Upright or chest? Upright freezers take up less floor space, and their shelves and bins make organizing and finding food easier. But those shelves also reduce usable space. Chest freezers offer the most space for the money, but organizing and retrieving items buried on the bottom can be a challenge. Some of the newer chest freezers have bins and shelves to help organize the interior.

Location matters. If you plan to put the freezer in an unheated area, such as a garage, make sure the area won’t get hotter or colder than the manufacturer’s specified operating temperature range.

Pick the right size. Freezers, whether chest or upright, come in four basic sizes, ranging from compact (5 cubic feet) to large (more than 18 cubic feet). Your choice should depend on available space and family needs.

Consider energy use. Although manual-defrost freezers require some extra work (you usually have to empty them to remove ice buildup every six months), you can save a lot of energy and money by choosing one of these models. Chest freezers combine low energy use with respectable temperature uniformity within their large, open cavity.

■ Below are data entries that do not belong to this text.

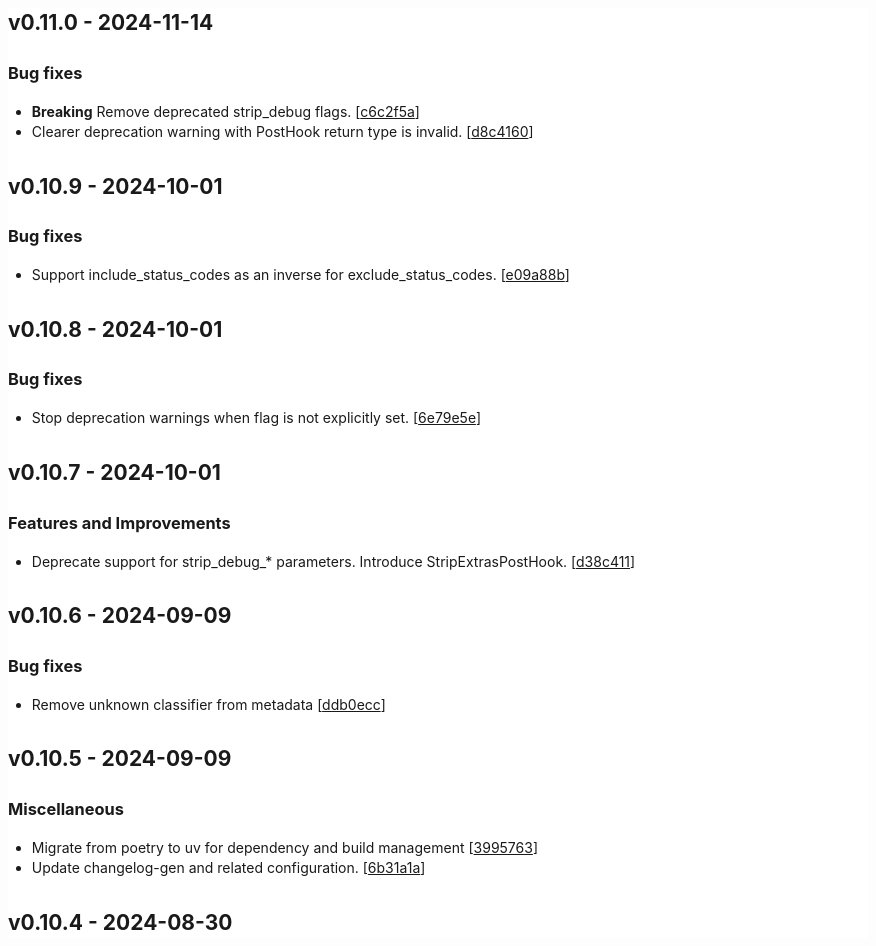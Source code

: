 ## v0.11.0 - 2024-11-14

### Bug fixes

- **Breaking** Remove deprecated strip_debug flags. [[c6c2f5a](https://github.com/NRWLDev/starlette-problem/commit/c6c2f5a4d04cc3dae1ff21ec006c55840e359e3a)]
- Clearer deprecation warning with PostHook return type is invalid. [[d8c4160](https://github.com/NRWLDev/starlette-problem/commit/d8c4160e54c63ba38df2e40245f4f87263dcd9c2)]

## v0.10.9 - 2024-10-01

### Bug fixes

- Support include_status_codes as an inverse for exclude_status_codes. [[e09a88b](https://github.com/NRWLDev/starlette-problem/commit/e09a88b9678cf50b0acf8a7733f6a81d8f14556a)]

## v0.10.8 - 2024-10-01

### Bug fixes

- Stop deprecation warnings when flag is not explicitly set. [[6e79e5e](https://github.com/NRWLDev/starlette-problem/commit/6e79e5ebfa28e98b364cf5756d2d80c0f59b8145)]

## v0.10.7 - 2024-10-01

### Features and Improvements

- Deprecate support for strip_debug_* parameters. Introduce StripExtrasPostHook. [[d38c411](https://github.com/NRWLDev/starlette-problem/commit/d38c411f4618c265cfcde886e25a4427a6409c0b)]

## v0.10.6 - 2024-09-09

### Bug fixes

- Remove unknown classifier from metadata [[ddb0ecc](https://github.com/NRWLDev/starlette-problem/commit/ddb0eccf535acb50c65302cf40ffca37f263ade4)]

## v0.10.5 - 2024-09-09

### Miscellaneous

- Migrate from poetry to uv for dependency and build management [[3995763](https://github.com/NRWLDev/starlette-problem/commit/399576359c8be1d7d4cdf892dfd676a4d86dedfd)]
- Update changelog-gen and related configuration. [[6b31a1a](https://github.com/NRWLDev/starlette-problem/commit/6b31a1aac3cdf634dd65322815a728eca26495dc)]

## v0.10.4 - 2024-08-30
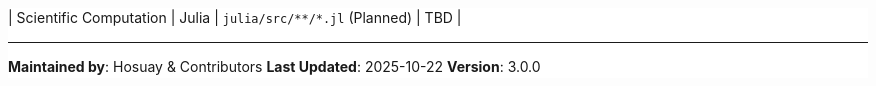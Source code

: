 | Scientific Computation | Julia | `julia/src/**/*.jl` (Planned) | TBD |

---

**Maintained by**: Hosuay & Contributors
**Last Updated**: 2025-10-22
**Version**: 3.0.0
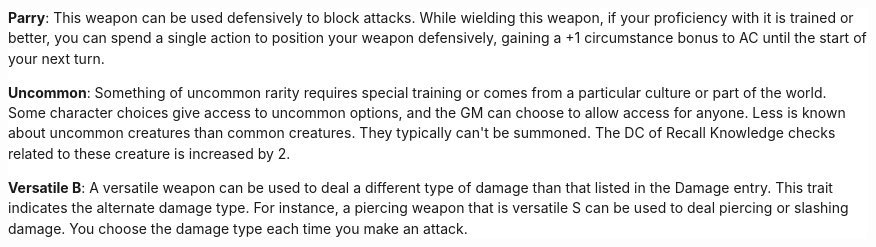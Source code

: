 **Parry**: This weapon can be used defensively to block attacks. While wielding this weapon, if your proficiency with it is trained or better, you can spend a single action to position your weapon defensively, gaining a +1 circumstance bonus to AC until the start of your next turn.

**Uncommon**: Something of uncommon rarity requires special training or comes from a particular culture or part of the world. Some character choices give access to uncommon options, and the GM can choose to allow access for anyone. Less is known about uncommon creatures than common creatures. They typically can't be summoned. The DC of Recall Knowledge checks related to these creature is increased by 2.

**Versatile B**: A versatile weapon can be used to deal a different type of damage than that listed in the Damage entry. This trait indicates the alternate damage type. For instance, a piercing weapon that is versatile S can be used to deal piercing or slashing damage. You choose the damage type each time you make an attack.

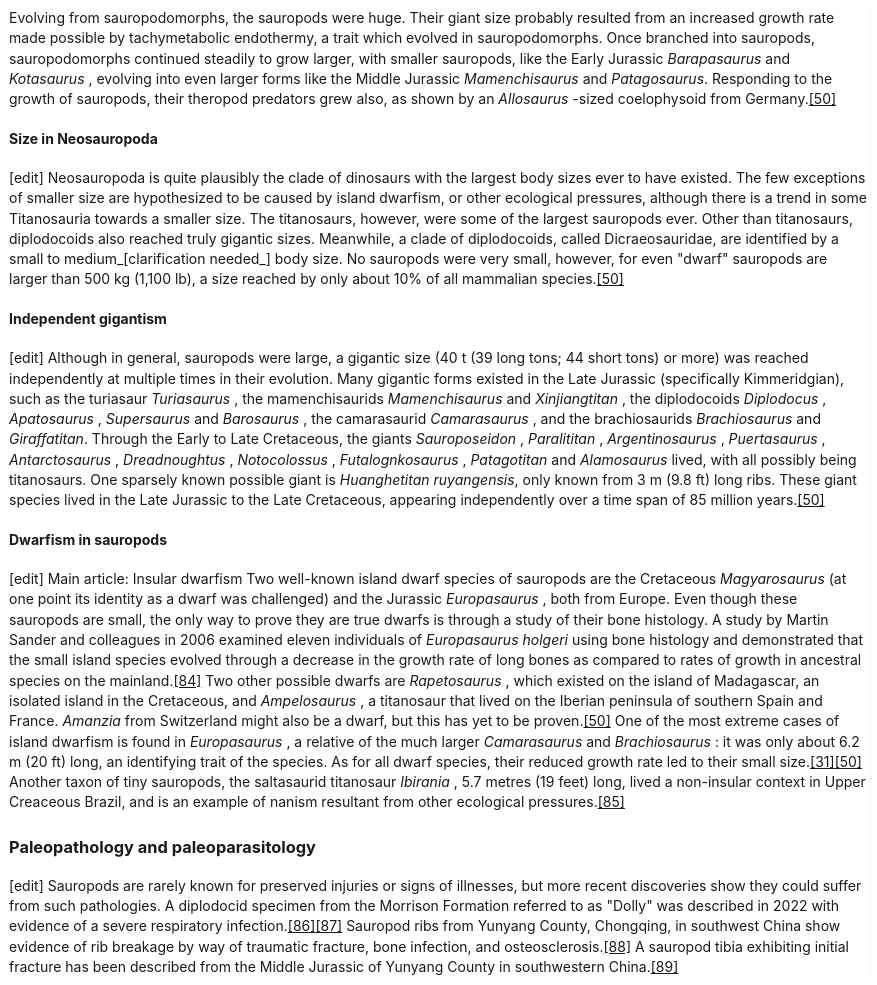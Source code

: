 Evolving from sauropodomorphs, the sauropods were huge. Their giant size probably resulted from an increased growth rate made possible by tachymetabolic endothermy, a trait which evolved in sauropodomorphs. Once branched into sauropods, sauropodomorphs continued steadily to grow larger, with smaller sauropods, like the Early Jurassic _Barapasaurus_ and _Kotasaurus_ , evolving into even larger forms like the Middle Jurassic _Mamenchisaurus_ and _Patagosaurus_. Responding to the growth of sauropods, their theropod predators grew also, as shown by an _Allosaurus_ -sized coelophysoid from Germany.[[50]](https://en.wikipedia.org/wiki/Sauropoda#cite_note-sander2011-50)
#### Size in Neosauropoda
[edit]
Neosauropoda is quite plausibly the clade of dinosaurs with the largest body sizes ever to have existed. The few exceptions of smaller size are hypothesized to be caused by island dwarfism, or other ecological pressures, although there is a trend in some Titanosauria towards a smaller size. The titanosaurs, however, were some of the largest sauropods ever. Other than titanosaurs, diplodocoids also reached truly gigantic sizes. Meanwhile, a clade of diplodocoids, called Dicraeosauridae, are identified by a small to medium_[clarification needed_] body size. No sauropods were very small, however, for even "dwarf" sauropods are larger than 500 kg (1,100 lb), a size reached by only about 10% of all mammalian species.[[50]](https://en.wikipedia.org/wiki/Sauropoda#cite_note-sander2011-50)
#### Independent gigantism
[edit]
Although in general, sauropods were large, a gigantic size (40 t (39 long tons; 44 short tons) or more) was reached independently at multiple times in their evolution. Many gigantic forms existed in the Late Jurassic (specifically Kimmeridgian), such as the turiasaur _Turiasaurus_ , the mamenchisaurids _Mamenchisaurus_ and _Xinjiangtitan_ , the diplodocoids _Diplodocus_ , _Apatosaurus_ , _Supersaurus_ and _Barosaurus_ , the camarasaurid _Camarasaurus_ , and the brachiosaurids _Brachiosaurus_ and _Giraffatitan_. Through the Early to Late Cretaceous, the giants _Sauroposeidon_ , _Paralititan_ , _Argentinosaurus_ , _Puertasaurus_ , _Antarctosaurus_ , _Dreadnoughtus_ , _Notocolossus_ , _Futalognkosaurus_ , _Patagotitan_ and _Alamosaurus_ lived, with all possibly being titanosaurs. One sparsely known possible giant is _Huanghetitan ruyangensis_, only known from 3 m (9.8 ft) long ribs. These giant species lived in the Late Jurassic to the Late Cretaceous, appearing independently over a time span of 85 million years.[[50]](https://en.wikipedia.org/wiki/Sauropoda#cite_note-sander2011-50)
#### Dwarfism in sauropods
[edit]
Main article: Insular dwarfism
Two well-known island dwarf species of sauropods are the Cretaceous _Magyarosaurus_ (at one point its identity as a dwarf was challenged) and the Jurassic _Europasaurus_ , both from Europe. Even though these sauropods are small, the only way to prove they are true dwarfs is through a study of their bone histology. A study by Martin Sander and colleagues in 2006 examined eleven individuals of _Europasaurus holgeri_ using bone histology and demonstrated that the small island species evolved through a decrease in the growth rate of long bones as compared to rates of growth in ancestral species on the mainland.[[84]](https://en.wikipedia.org/wiki/Sauropoda#cite_note-HallHallgr%C3%ADmsson2011-84) Two other possible dwarfs are _Rapetosaurus_ , which existed on the island of Madagascar, an isolated island in the Cretaceous, and _Ampelosaurus_ , a titanosaur that lived on the Iberian peninsula of southern Spain and France. _Amanzia_ from Switzerland might also be a dwarf, but this has yet to be proven.[[50]](https://en.wikipedia.org/wiki/Sauropoda#cite_note-sander2011-50) One of the most extreme cases of island dwarfism is found in _Europasaurus_ , a relative of the much larger _Camarasaurus_ and _Brachiosaurus_ : it was only about 6.2 m (20 ft) long, an identifying trait of the species. As for all dwarf species, their reduced growth rate led to their small size.[[31]](https://en.wikipedia.org/wiki/Sauropoda#cite_note-P-31)[[50]](https://en.wikipedia.org/wiki/Sauropoda#cite_note-sander2011-50) Another taxon of tiny sauropods, the saltasaurid titanosaur _Ibirania_ , 5.7 metres (19 feet) long, lived a non-insular context in Upper Creaceous Brazil, and is an example of nanism resultant from other ecological pressures.[[85]](https://en.wikipedia.org/wiki/Sauropoda#cite_note-85)
### Paleopathology and paleoparasitology
[edit]
Sauropods are rarely known for preserved injuries or signs of illnesses, but more recent discoveries show they could suffer from such pathologies. A diplodocid specimen from the Morrison Formation referred to as "Dolly" was described in 2022 with evidence of a severe respiratory infection.[[86]](https://en.wikipedia.org/wiki/Sauropoda#cite_note-86)[[87]](https://en.wikipedia.org/wiki/Sauropoda#cite_note-87) Sauropod ribs from Yunyang County, Chongqing, in southwest China show evidence of rib breakage by way of traumatic fracture, bone infection, and osteosclerosis.[[88]](https://en.wikipedia.org/wiki/Sauropoda#cite_note-88) A sauropod tibia exhibiting initial fracture has been described from the Middle Jurassic of Yunyang County in southwestern China.[[89]](https://en.wikipedia.org/wiki/Sauropoda#cite_note-89)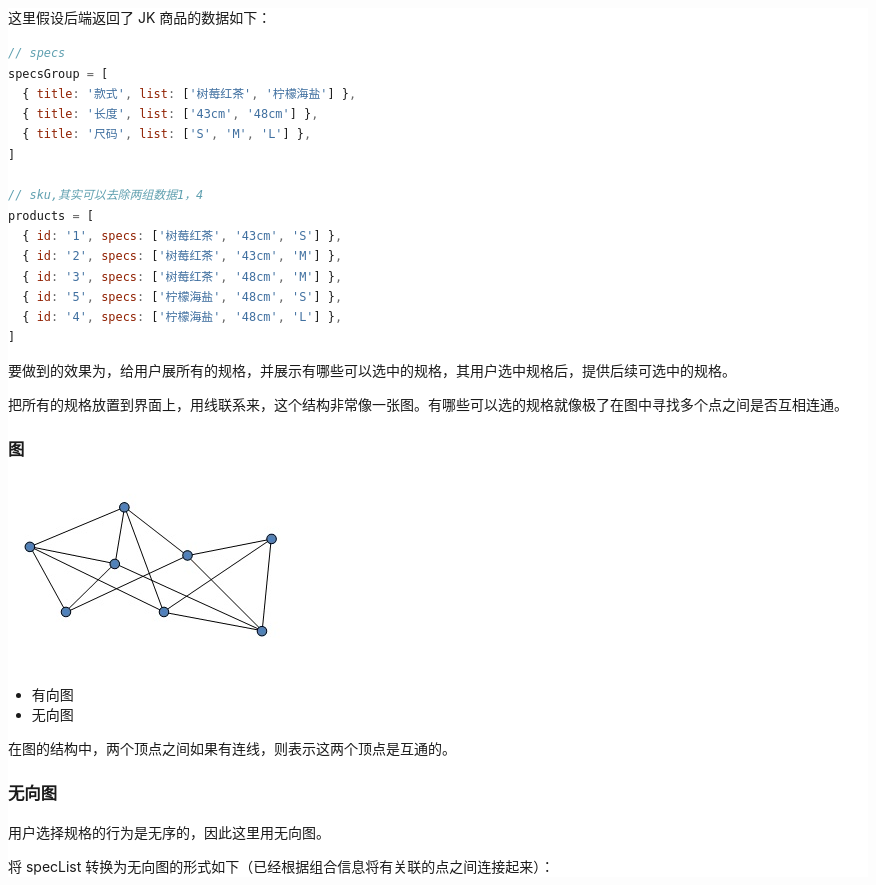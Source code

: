 这里假设后端返回了 JK 商品的数据如下：

```javascript
// specs
specsGroup = [
  { title: '款式', list: ['树莓红茶', '柠檬海盐'] },
  { title: '长度', list: ['43cm', '48cm'] },
  { title: '尺码', list: ['S', 'M', 'L'] },
]

// sku,其实可以去除两组数据1，4
products = [
  { id: '1', specs: ['树莓红茶', '43cm', 'S'] },
  { id: '2', specs: ['树莓红茶', '43cm', 'M'] },
  { id: '3', specs: ['树莓红茶', '48cm', 'M'] },
  { id: '5', specs: ['柠檬海盐', '48cm', 'S'] },
  { id: '4', specs: ['柠檬海盐', '48cm', 'L'] },
]
```

要做到的效果为，给用户展所有的规格，并展示有哪些可以选中的规格，其用户选中规格后，提供后续可选中的规格。

把所有的规格放置到界面上，用线联系来，这个结构非常像一张图。有哪些可以选的规格就像极了在图中寻找多个点之间是否互相连通。

### 图

![](./docs/graph.jpg)

- 有向图
- 无向图

在图的结构中，两个顶点之间如果有连线，则表示这两个顶点是互通的。

### 无向图

用户选择规格的行为是无序的，因此这里用无向图。

将 specList 转换为无向图的形式如下（已经根据组合信息将有关联的点之间连接起来）：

Pick the right type. You’ll find both self- and manual-defrosting models. Which you choose depends on how much you value a manual-defrost models’ quiet and energy efficiency over a self-defrosting models’ superior convenience and temperature performance.

Frigidaire FKCH17F7HW

Best freezers from our tests
Most of the chests and self-defrosting uprights we tested delivered impressive temperature performance, maintaining 0° F quite evenly throughout the interior. But all of the manual-defrost upright models had trouble keeping their door shelves as cool as the rest of the interior. Here are the best from our tests.

Convertible freezer/refrigerator. If you entertain a lot, you may want to consider the Frigidaire FKCH17F7HW, $750, which is the industry's first stand-alone freezer that also doubles as an extra refrigerator. In its refrigerator mode, the Frigidaire delivered excellent temperature control and energy efficiency. As a freezer, the Frigidaire also delivered excellent temperature control, plus it’s self-defrosting, so you won’t have to do that task by hand.